TASK STATEMENT:
The entries below contain a stretch that opens with the line containing "2. Verifica que" and closes with the line containing "mastectomy was performed;"; set down that stretch exactly, both ends included, and nothing else.

Start of INFORMATION SUPPLIED

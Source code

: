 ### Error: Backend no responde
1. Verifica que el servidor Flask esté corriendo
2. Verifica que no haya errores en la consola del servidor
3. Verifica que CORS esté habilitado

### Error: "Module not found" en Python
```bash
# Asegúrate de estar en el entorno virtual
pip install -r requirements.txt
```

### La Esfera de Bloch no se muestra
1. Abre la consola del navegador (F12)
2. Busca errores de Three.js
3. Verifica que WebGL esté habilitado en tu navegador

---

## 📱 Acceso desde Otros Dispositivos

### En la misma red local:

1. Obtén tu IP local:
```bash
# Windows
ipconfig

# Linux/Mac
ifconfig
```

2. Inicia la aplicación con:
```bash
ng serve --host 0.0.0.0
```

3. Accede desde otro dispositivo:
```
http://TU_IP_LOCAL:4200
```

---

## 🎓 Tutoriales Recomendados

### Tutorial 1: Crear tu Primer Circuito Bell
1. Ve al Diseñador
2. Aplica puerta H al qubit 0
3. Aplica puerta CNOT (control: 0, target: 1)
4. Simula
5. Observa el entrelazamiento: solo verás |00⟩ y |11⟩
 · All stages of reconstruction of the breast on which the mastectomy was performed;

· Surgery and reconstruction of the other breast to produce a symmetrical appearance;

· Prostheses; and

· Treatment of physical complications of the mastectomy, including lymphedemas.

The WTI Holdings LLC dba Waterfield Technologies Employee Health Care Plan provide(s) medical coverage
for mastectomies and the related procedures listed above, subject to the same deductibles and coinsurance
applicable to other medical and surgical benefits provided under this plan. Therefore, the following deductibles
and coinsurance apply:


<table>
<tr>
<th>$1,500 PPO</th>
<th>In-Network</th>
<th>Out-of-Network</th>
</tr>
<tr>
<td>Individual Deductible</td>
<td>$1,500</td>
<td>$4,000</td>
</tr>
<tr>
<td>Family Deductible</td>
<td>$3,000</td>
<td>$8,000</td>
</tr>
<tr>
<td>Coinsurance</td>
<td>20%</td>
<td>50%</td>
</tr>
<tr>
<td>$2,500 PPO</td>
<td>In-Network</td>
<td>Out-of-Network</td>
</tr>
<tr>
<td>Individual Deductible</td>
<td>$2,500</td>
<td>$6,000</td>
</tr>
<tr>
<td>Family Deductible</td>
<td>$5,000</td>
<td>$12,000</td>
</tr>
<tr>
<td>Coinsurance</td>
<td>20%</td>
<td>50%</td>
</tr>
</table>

End of INFORMATION SUPPLIED

RESPONSE BOX:
2. Verifica que no haya errores en la consola del servidor
3. Verifica que CORS esté habilitado

### Error: "Module not found" en Python
```bash
# Asegúrate de estar en el entorno virtual
pip install -r requirements.txt
```

### La Esfera de Bloch no se muestra
1. Abre la consola del navegador (F12)
2. Busca errores de Three.js
3. Verifica que WebGL esté habilitado en tu navegador

---

## 📱 Acceso desde Otros Dispositivos

### En la misma red local:

1. Obtén tu IP local:
```bash
# Windows
ipconfig

# Linux/Mac
ifconfig
```

2. Inicia la aplicación con:
```bash
ng serve --host 0.0.0.0
```

3. Accede desde otro dispositivo:
```
http://TU_IP_LOCAL:4200
```

---

## 🎓 Tutoriales Recomendados

### Tutorial 1: Crear tu Primer Circuito Bell
1. Ve al Diseñador
2. Aplica puerta H al qubit 0
3. Aplica puerta CNOT (control: 0, target: 1)
4. Simula
5. Observa el entrelazamiento: solo verás |00⟩ y |11⟩
 · All stages of reconstruction of the breast on which the mastectomy was performed;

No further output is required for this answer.